COURS TRIPLÉ POUR LONG BLOCKCHAIN CORP.

En octobre dernier, la société a été une nouvelle fois menacée de décote si elle ne parvenait pas à ramener sa capitalisation boursière au niveau requis. Le 21 décembre 2017, elle a adopté le nom de «Long Blockchain Corp.», annonçant ensuite son acquisition de mille ordinateurs dans le but d’émettre des bitcoins (pour une valeur totale de près de deux millions de dollars). Dans la foulée, le cours de son action a d’abord triplé (voir Graphique 2), et cette société de limonades ainsi repositionnée, dont les plus importants actionnaires sont liés à Heidi Klum et à Kerry Kennedy, a pu exploiter avec succès cette bonne occasion d’augmenter son capital de plus de dix millions de dollars.

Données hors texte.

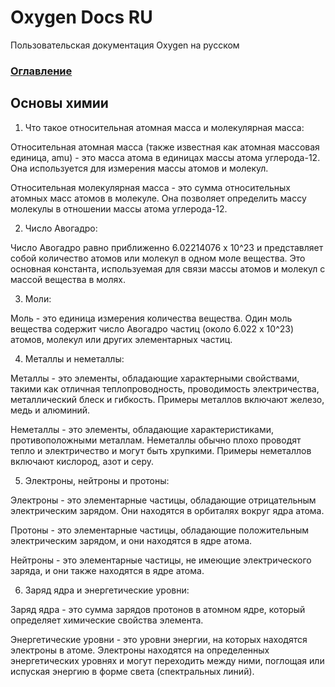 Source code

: # Oxygen Docs RU
Пользовательская документация Oxygen на русском

### [Оглавление](./index.md)

## Основы химии

1. Что такое относительная атомная масса и молекулярная масса:

Относительная атомная масса (также известная как атомная массовая единица, amu) - это масса атома в единицах массы атома углерода-12. Она используется для измерения массы атомов и молекул.

Относительная молекулярная масса - это сумма относительных атомных масс атомов в молекуле. Она позволяет определить массу молекулы в отношении массы атома углерода-12.

2. Число Авогадро:

Число Авогадро равно приближенно 6.02214076 x 10^23 и представляет собой количество атомов или молекул в одном моле вещества. Это основная константа, используемая для связи массы атомов и молекул с массой вещества в молях.

3. Моли:

Моль - это единица измерения количества вещества. Один моль вещества содержит число Авогадро частиц (около 6.022 x 10^23) атомов, молекул или других элементарных частиц.

4. Металлы и неметаллы:

Металлы - это элементы, обладающие характерными свойствами, такими как отличная теплопроводность, проводимость электричества, металлический блеск и гибкость. Примеры металлов включают железо, медь и алюминий.

Неметаллы - это элементы, обладающие характеристиками, противоположными металлам. Неметаллы обычно плохо проводят тепло и электричество и могут быть хрупкими. Примеры неметаллов включают кислород, азот и серу.

5. Электроны, нейтроны и протоны:

Электроны - это элементарные частицы, обладающие отрицательным электрическим зарядом. Они находятся в орбиталях вокруг ядра атома.

Протоны - это элементарные частицы, обладающие положительным электрическим зарядом, и они находятся в ядре атома.

Нейтроны - это элементарные частицы, не имеющие электрического заряда, и они также находятся в ядре атома.

6. Заряд ядра и энергетические уровни:

Заряд ядра - это сумма зарядов протонов в атомном ядре, который определяет химические свойства элемента.

Энергетические уровни - это уровни энергии, на которых находятся электроны в атоме. Электроны находятся на определенных энергетических уровнях и могут переходить между ними, поглощая или испуская энергию в форме света (спектральных линий).
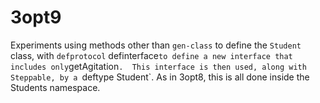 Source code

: 3opt9
====

Experiments using methods other than `gen-class` to define the
`Student` class, with `defprotocol` definterface` to define a new interface
that includes only `getAgitation`.  This interface is then used, along with Steppable,
by a `deftype Student`.  As in 3opt8, this is all done inside the Students namespace.
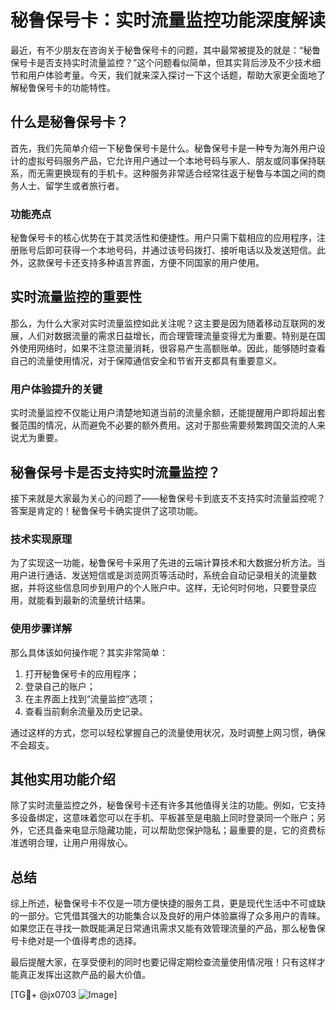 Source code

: # 秘鲁保号卡：实时流量监控功能深度解读

最近，有不少朋友在咨询关于秘鲁保号卡的问题，其中最常被提及的就是：“秘鲁保号卡是否支持实时流量监控？”这个问题看似简单，但其实背后涉及不少技术细节和用户体验考量。今天，我们就来深入探讨一下这个话题，帮助大家更全面地了解秘鲁保号卡的功能特性。

## 什么是秘鲁保号卡？

首先，我们先简单介绍一下秘鲁保号卡是什么。秘鲁保号卡是一种专为海外用户设计的虚拟号码服务产品，它允许用户通过一个本地号码与家人、朋友或同事保持联系，而无需更换现有的手机卡。这种服务非常适合经常往返于秘鲁与本国之间的商务人士、留学生或者旅行者。

### 功能亮点

秘鲁保号卡的核心优势在于其灵活性和便捷性。用户只需下载相应的应用程序，注册账号后即可获得一个本地号码，并通过该号码拨打、接听电话以及发送短信。此外，这款保号卡还支持多种语言界面，方便不同国家的用户使用。

## 实时流量监控的重要性

那么，为什么大家对实时流量监控如此关注呢？这主要是因为随着移动互联网的发展，人们对数据流量的需求日益增长，而合理管理流量变得尤为重要。特别是在国外使用网络时，如果不注意流量消耗，很容易产生高额账单。因此，能够随时查看自己的流量使用情况，对于保障通信安全和节省开支都具有重要意义。

### 用户体验提升的关键

实时流量监控不仅能让用户清楚地知道当前的流量余额，还能提醒用户即将超出套餐范围的情况，从而避免不必要的额外费用。这对于那些需要频繁跨国交流的人来说尤为重要。

## 秘鲁保号卡是否支持实时流量监控？

接下来就是大家最为关心的问题了——秘鲁保号卡到底支不支持实时流量监控呢？答案是肯定的！秘鲁保号卡确实提供了这项功能。

### 技术实现原理

为了实现这一功能，秘鲁保号卡采用了先进的云端计算技术和大数据分析方法。当用户进行通话、发送短信或是浏览网页等活动时，系统会自动记录相关的流量数据，并将这些信息同步到用户的个人账户中。这样，无论何时何地，只要登录应用，就能看到最新的流量统计结果。

### 使用步骤详解

那么具体该如何操作呢？其实非常简单：
1. 打开秘鲁保号卡的应用程序；
2. 登录自己的账户；
3. 在主界面上找到“流量监控”选项；
4. 查看当前剩余流量及历史记录。

通过这样的方式，您可以轻松掌握自己的流量使用状况，及时调整上网习惯，确保不会超支。

## 其他实用功能介绍

除了实时流量监控之外，秘鲁保号卡还有许多其他值得关注的功能。例如，它支持多设备绑定，这意味着您可以在手机、平板甚至是电脑上同时登录同一个账户；另外，它还具备来电显示隐藏功能，可以帮助您保护隐私；最重要的是，它的资费标准透明合理，让用户用得放心。

## 总结

综上所述，秘鲁保号卡不仅是一项方便快捷的服务工具，更是现代生活中不可或缺的一部分。它凭借其强大的功能集合以及良好的用户体验赢得了众多用户的青睐。如果您正在寻找一款既能满足日常通讯需求又能有效管理流量的产品，那么秘鲁保号卡绝对是一个值得考虑的选择。

最后提醒大家，在享受便利的同时也要记得定期检查流量使用情况哦！只有这样才能真正发挥出这款产品的最大价值。

[TG💪+ @jx0703 ![Image](https://github.com/user-attachments/assets/dbca1d08-cadb-493c-b0ec-ad6f7a83f270)] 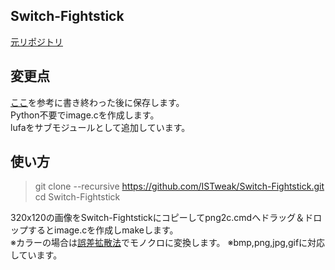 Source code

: ## Switch-Fightstick
[元リポジトリ](https://github.com/Loloweb/Switch-Fightstick)   

## 変更点
[ここ](https://qiita.com/Tateshiki0529/items/bb7304e2d31aaf023fb7)を参考に書き終わった後に保存します。  
Python不要でimage.cを作成します。  
lufaをサブモジュールとして追加しています。  

## 使い方
> git clone --recursive https://github.com/ISTweak/Switch-Fightstick.git  
> cd Switch-Fightstick  

320x120の画像をSwitch-Fightstickにコピーしてpng2c.cmdへドラッグ＆ドロップするとimage.cを作成しmakeします。  
※カラーの場合は[誤差拡散法](https://dobon.net/vb/dotnet/graphics/1bpp.html)でモノクロに変換します。
※bmp,png,jpg,gifに対応しています。
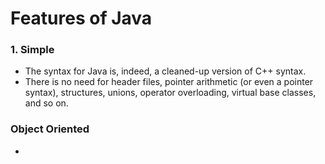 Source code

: # Features of Java

### 1. Simple

- The syntax for Java is, indeed, a cleaned-up version of C++ syntax. 
- There is no need for header files, pointer arithmetic (or even a pointer syntax), structures, unions, operator overloading, virtual base classes, and so on.
### Object Oriented
-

Nouveau nom, nouveaux horizons!

Alors, bonne année 2018?!
 

 

3. Décisions actuelles du Comité de placement du Credit Suisse
Au sein du Comité de placement, nous maintenons notre évaluation positive de l’environnement macroéconomique et notre surpondération actuelle des actions. Manifestant notre adhésion à la précieuse allocation stratégique des actifs (SAA) du Credit Suisse, nous ramenons à un niveau neutre quelques sur/sous-pondérations tactiques de l’année dernière, en particulier nos surpondérations précédemment judicieuses des actions suisses et australiennes, nos sous-pondérations des actions anglaises, ainsi que des biens de consommation discrétionnaire et des fournisseurs en eaux/gaz/électricité (utilities), lesquels semblent à présent plus attrayants qu’en 2017. En outre, nous sous-pondérons les emprunts d’État anglais et augmentons la part des obligations protégées contre l’inflation, car elles permettent actuellement une diversification attrayante de l’ensemble de notre portefeuille. Enfin, nous adoptons un avis neutre sur les paires USD/CHF et EUR/CHF, le franc semblant pour l’instant avoir neutralisé sa surévaluation depuis sa récente dépréciation.

1 «Bubbles for Fama», Robin Greenwood, Andrei Shleifer, Yang You, Harvard University, révisé en février 2017
2 Extrait du discours de réception du prix Nobel prononcé par Eugene Fama, cité par Greenwood, Shleifer & You.